Margot-meter: 4,5 moons / 5

1-1 Held Tones (22:40)
1-2 Didjeridoos (13:30)
1-3 Ten Auras (21:20)
1-4 Ten Auras Live (21:20)
2-1 A Trombone Piece (22:13)
2-2 A Third Trombone (20:54)
2-3 Unmentionable Piece For Trombone And Sousaphone (18:33)

from Indieville:

Phill Niblock is, without a doubt, one of the most esteemed experimental composers around today. Musically active since the sixties (he was born in 1933), his music has inspired a whole slew of modern avant-garde composers around today.

A Young Person's Guide to Phill Niblock was originally released in 1995 as a co-project between the Blast First label and British publication The Wire. Comprised of recordings from 1978 to 1994, it is largely considered to be the definitive introduction to Niblock's music. 2002 marks Experimental Intermedia's reissue of this album, under the shortened title of YPGPN. The release is contained on two discs, comprising a total of seven long pieces.

It starts off with "Held Tones," a twenty-two minute flute drone piece that is completely mesmerizing. As the flute tone passes by endlessly, you start to notice the minor imperfections in the sound, little drops or waivers that lend the track a sense of depth and personality. This adds much depth to the piece, and enhances the listening experience greatly.

Second on the block is "Didgeridoos and Don'ts," a shorter (thirteen and a half minute) track that features Ulrich Krieger on the didgeridoos. Its dense, dark sound is apocalyptic. The almost industrial shifts in sound are devastating, and though the track is, in a grand sense, merely a minimal drone, it's effects are intensely frightening.
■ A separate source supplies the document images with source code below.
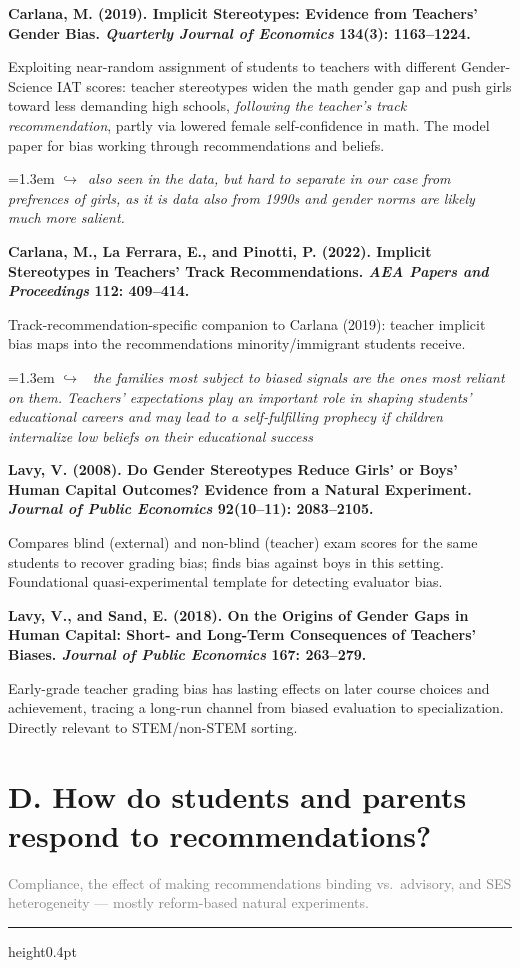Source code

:\documentclass[11pt]{article}
\newcommand{\entry}[3]{%
  \par\medskip\noindent\textbf{#1}\par
  \nopagebreak #2\hspace{0.35em}{\small\color{tagcol}[#3]}\par}
\newcommand{\note}[1]{\par\smallskip\noindent\hangindent=1.3em
  \textcolor{notecol}{\footnotesize$\hookrightarrow$~\textit{#1}}}
\newcommand{\secintro}[1]{\par\smallskip\noindent\textcolor{grey}{\small #1}\par
  \vspace{2pt}\hrule height0.4pt\vspace{4pt}}
\begin{document}
\entry{Carlana, M. (2019). Implicit Stereotypes: Evidence from Teachers' Gender
Bias. \textit{Quarterly Journal of Economics} 134(3): 1163--1224.}
{Exploiting near-random assignment of students to teachers with different Gender-Science
IAT scores: teacher stereotypes widen the math gender gap and push girls toward less
demanding high schools, \emph{following the teacher's track recommendation}, partly via
lowered female self-confidence in math. The model paper for bias working through
recommendations and beliefs.}{RF}
\note{also seen in the data, but hard to separate in our case from prefrences of girls, as it is data also from 1990s and gender norms are likely much more salient.}

\entry{Carlana, M., La Ferrara, E., and Pinotti, P. (2022). Implicit Stereotypes in
Teachers' Track Recommendations. \textit{AEA Papers and Proceedings} 112: 409--414.}
{Track-recommendation-specific companion to Carlana (2019): teacher implicit bias maps
into the recommendations minority/immigrant students receive.}{RF}
\note{ the families most subject to biased signals are the ones most reliant on them. Teachers’ expectations play an important role in shaping students’ educational
careers and may lead to a self-fulfilling
prophecy if children internalize low beliefs
on their educational success}


\entry{Lavy, V. (2008). Do Gender Stereotypes Reduce Girls' or Boys' Human Capital
Outcomes? Evidence from a Natural Experiment. \textit{Journal of Public Economics}
92(10--11): 2083--2105.}
{Compares blind (external) and non-blind (teacher) exam scores for the same students to
recover grading bias; finds bias against boys in this setting. Foundational
quasi-experimental template for detecting evaluator bias.}{RF}

\entry{Lavy, V., and Sand, E. (2018). On the Origins of Gender Gaps in Human Capital:
Short- and Long-Term Consequences of Teachers' Biases. \textit{Journal of Public
Economics} 167: 263--279.}
{Early-grade teacher grading bias has lasting effects on later course choices and
achievement, tracing a long-run channel from biased evaluation to specialization.
Directly relevant to STEM/non-STEM sorting.}{RF}


\section{D. How do students and parents respond to recommendations?}
\secintro{Compliance, the effect of making recommendations binding vs.\ advisory, and
SES heterogeneity --- mostly reform-based natural experiments.}
\end{document}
One can feel Krieger's breath going into the instrument, and as the track progresses, the sound becomes less and less organic; at the start, you are completely aware of the didgeridoo's presence, but by the end, it's merely a dark, noisy beast - even though nothing has really changed.

After these two pieces come the two performances of "Ten Auras," a live rendition and a studio recording, both performed by Ulrich Kreiger on the tenor saxophone. Both versions are similar, featuring long, held drones that are constantly evolving - they gradually shift in tone and sound intensity, lending the track a sense of grungy depth. Contrasting between the two is difficult, though small differences do appear upon detailed observation. The live rendition ends the first of the two discs.

The second disc houses three more tracks, the first of which is "A Trombone Piece," a twenty-two minute trombone composition played by James Fulkerson. Its lengthy drone is at times mysterious and at other occasions comical, depending on which frame of reference you're listening to it with.

"A Third Trombone," meanwhile, is much lower than "A Trombone Piece." It's sound is so low, in fact, that the recording actually rings from the excess of bass. Performed by Jon English, it is characterized by three trombones, the third of which offers it a more dense, layered sound.

The collection's last track, "Unmentionable Piece for Trombone and Sousaphone," ends things off well. Featuring some of the most subdued drones on the entire album, it is a decidedly challenging listen. The trombones establish a dark, grimy atmosphere, which is then enhanced when the sousaphone comes in. The sousaphone is lifeless, merely a tone, and this nearly mechanical impersonality serves the track well.

YPGPN is valuable to both Niblock devotees and those just discovering his music. The musicians all play their instruments perfectly, and Niblock's multi-channel dubbing is carried out with seamless mastery.

Though definitely not for everyone (one listener I presented this to likened it to the type of droning tones used for torture practices), to those interested in this style of music, YPGPN is a classic.

Matt Shimmer


Margot said...
This comment has been removed by the author.
Famous Mortimer said...

Absolutely extraordinary piece of music, one of my ten or so favourite albums ever and a tribute to just how damned good "experimental" music can be.

Anonymous said...

Niblock is timeless. Thanks for sharing this amazing album.

Todlddl said...

this is just about the best album ever

Angie said...

Thanks Margot. I'm not familiar with the music in this cd but I'm loving it and I'm sure to look for more.

Gert said...

After hearing his fine hurdy gurdy album on Touch (2000), I’m really looking forward to hear his earlier works. Thanx!

giu said...

Ciao Margot
anf thank you again for another wonderful post...
There is a plenty of super music here.

Jeroen said...

Sounds great. Downloading now, listening later...

aeon said...

Nice one. Thanks a lot.

Jonathan said...

Many thanks, totally classic

Anonymous said...

This is so freaking awesome it's not even funny. Who would have thought a sousaphone could sound so god damned grim! I want that hurdy gurdy album gert mentions above!!!